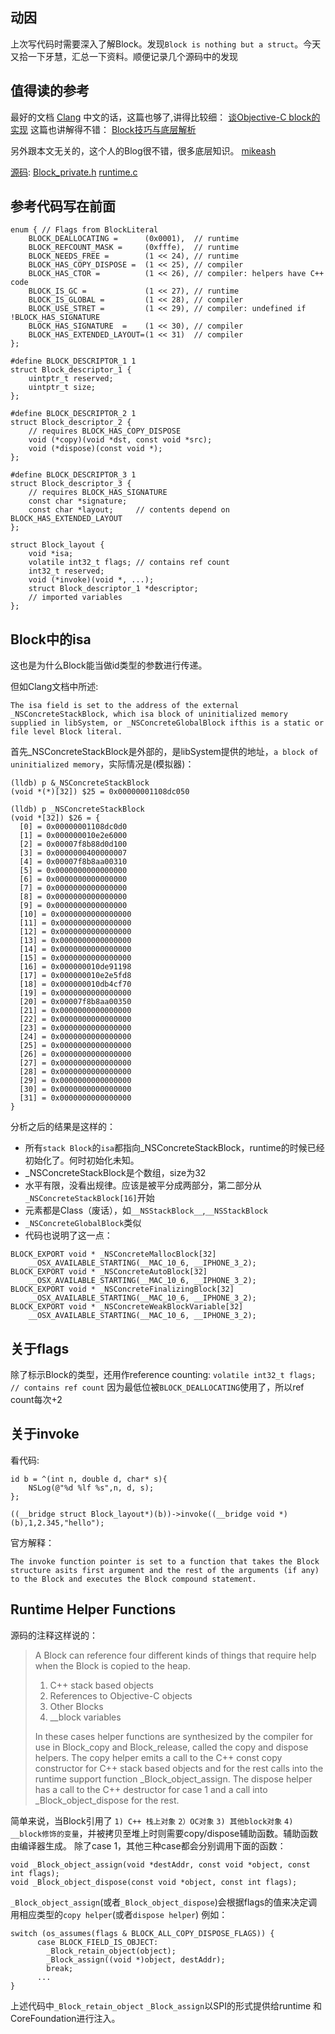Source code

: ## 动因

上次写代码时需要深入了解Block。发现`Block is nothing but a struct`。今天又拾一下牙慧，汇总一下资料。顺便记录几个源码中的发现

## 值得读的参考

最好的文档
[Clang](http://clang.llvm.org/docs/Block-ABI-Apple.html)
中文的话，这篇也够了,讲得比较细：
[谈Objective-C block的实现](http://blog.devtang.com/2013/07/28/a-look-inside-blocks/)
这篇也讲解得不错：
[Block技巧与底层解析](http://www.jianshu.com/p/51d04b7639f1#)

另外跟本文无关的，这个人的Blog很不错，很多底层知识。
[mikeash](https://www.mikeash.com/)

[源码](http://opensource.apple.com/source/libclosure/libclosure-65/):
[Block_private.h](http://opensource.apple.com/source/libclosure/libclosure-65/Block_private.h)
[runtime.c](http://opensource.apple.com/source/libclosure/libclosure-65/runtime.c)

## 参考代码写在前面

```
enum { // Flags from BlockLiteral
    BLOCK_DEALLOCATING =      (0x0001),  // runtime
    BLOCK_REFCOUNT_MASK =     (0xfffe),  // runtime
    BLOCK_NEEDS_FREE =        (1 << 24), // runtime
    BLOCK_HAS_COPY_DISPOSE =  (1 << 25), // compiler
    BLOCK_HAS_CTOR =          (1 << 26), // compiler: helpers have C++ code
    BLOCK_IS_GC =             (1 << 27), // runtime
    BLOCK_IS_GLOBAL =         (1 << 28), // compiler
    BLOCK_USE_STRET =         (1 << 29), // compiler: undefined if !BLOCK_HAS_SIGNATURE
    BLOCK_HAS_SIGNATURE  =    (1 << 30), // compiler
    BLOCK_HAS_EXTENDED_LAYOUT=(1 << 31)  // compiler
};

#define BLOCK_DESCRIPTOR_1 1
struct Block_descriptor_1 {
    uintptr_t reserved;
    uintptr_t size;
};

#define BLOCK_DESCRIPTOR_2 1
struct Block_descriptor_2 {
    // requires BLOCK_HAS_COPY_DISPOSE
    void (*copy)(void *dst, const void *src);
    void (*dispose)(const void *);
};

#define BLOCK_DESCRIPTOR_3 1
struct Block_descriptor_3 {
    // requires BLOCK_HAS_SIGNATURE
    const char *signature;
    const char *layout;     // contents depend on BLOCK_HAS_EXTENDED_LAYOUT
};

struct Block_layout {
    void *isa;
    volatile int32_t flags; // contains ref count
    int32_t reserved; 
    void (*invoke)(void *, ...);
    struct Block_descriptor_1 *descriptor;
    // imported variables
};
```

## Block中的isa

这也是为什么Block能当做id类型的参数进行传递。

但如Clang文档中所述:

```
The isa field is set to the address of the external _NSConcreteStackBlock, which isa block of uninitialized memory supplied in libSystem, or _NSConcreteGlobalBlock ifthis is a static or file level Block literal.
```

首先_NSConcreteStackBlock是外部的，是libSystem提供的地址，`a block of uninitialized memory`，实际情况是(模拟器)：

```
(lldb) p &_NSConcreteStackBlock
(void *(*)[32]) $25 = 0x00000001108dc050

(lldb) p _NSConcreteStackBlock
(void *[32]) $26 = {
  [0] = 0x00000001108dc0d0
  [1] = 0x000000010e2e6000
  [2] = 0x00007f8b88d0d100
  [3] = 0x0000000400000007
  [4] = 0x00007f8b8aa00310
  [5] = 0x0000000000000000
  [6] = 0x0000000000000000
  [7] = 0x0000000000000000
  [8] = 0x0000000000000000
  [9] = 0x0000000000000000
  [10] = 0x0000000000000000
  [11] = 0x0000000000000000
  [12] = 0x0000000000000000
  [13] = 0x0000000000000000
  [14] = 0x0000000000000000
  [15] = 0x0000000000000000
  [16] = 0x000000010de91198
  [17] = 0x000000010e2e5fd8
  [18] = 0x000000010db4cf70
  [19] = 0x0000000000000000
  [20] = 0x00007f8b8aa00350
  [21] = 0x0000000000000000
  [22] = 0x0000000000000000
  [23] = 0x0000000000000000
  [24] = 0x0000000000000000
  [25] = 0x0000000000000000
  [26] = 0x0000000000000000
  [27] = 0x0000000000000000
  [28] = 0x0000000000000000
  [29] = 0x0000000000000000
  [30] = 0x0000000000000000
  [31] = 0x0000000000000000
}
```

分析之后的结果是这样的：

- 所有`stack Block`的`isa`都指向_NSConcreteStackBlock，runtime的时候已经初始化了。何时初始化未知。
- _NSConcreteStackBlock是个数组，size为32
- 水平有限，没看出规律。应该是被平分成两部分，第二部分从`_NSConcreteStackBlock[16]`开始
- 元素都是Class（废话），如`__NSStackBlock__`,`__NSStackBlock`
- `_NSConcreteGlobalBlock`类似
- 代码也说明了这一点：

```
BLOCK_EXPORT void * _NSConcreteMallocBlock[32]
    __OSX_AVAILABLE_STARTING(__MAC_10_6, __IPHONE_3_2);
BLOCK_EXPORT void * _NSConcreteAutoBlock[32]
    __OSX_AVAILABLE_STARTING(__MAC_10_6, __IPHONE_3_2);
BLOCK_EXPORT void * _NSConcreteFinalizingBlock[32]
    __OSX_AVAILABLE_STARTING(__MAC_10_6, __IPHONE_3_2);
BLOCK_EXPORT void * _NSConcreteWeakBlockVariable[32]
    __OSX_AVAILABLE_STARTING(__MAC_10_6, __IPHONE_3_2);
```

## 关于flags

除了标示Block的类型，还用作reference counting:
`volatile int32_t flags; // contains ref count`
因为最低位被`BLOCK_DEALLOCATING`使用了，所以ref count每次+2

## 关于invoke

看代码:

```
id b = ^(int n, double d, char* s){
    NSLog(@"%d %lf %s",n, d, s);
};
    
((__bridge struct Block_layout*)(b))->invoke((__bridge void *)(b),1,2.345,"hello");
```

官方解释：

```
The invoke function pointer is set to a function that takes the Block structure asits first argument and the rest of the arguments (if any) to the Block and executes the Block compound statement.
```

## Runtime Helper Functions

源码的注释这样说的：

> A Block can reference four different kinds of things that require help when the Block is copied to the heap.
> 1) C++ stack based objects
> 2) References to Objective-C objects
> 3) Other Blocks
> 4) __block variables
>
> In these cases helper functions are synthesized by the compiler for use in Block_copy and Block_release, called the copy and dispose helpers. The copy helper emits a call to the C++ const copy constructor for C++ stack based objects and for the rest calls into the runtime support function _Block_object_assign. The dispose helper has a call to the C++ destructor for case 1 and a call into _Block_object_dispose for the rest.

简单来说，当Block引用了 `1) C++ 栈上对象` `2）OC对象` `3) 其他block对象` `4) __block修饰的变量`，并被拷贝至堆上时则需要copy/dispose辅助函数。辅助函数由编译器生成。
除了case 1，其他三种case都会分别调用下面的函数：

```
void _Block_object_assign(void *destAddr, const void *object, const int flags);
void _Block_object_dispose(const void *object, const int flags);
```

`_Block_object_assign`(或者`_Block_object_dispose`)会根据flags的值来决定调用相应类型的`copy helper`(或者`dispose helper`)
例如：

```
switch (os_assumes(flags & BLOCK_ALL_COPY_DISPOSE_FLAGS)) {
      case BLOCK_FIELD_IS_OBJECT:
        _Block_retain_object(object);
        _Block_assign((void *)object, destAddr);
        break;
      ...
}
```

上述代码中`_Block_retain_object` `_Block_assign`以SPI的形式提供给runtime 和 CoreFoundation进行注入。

Task directions: Return each line among the entries that holds the word "objects".

Response to the task:
> 1) C++ stack based objects
> 2) References to Objective-C objects
> In these cases helper functions are synthesized by the compiler for use in Block_copy and Block_release, called the copy and dispose helpers. The copy helper emits a call to the C++ const copy constructor for C++ stack based objects and for the rest calls into the runtime support function _Block_object_assign. The dispose helper has a call to the C++ destructor for case 1 and a call into _Block_object_dispose for the rest.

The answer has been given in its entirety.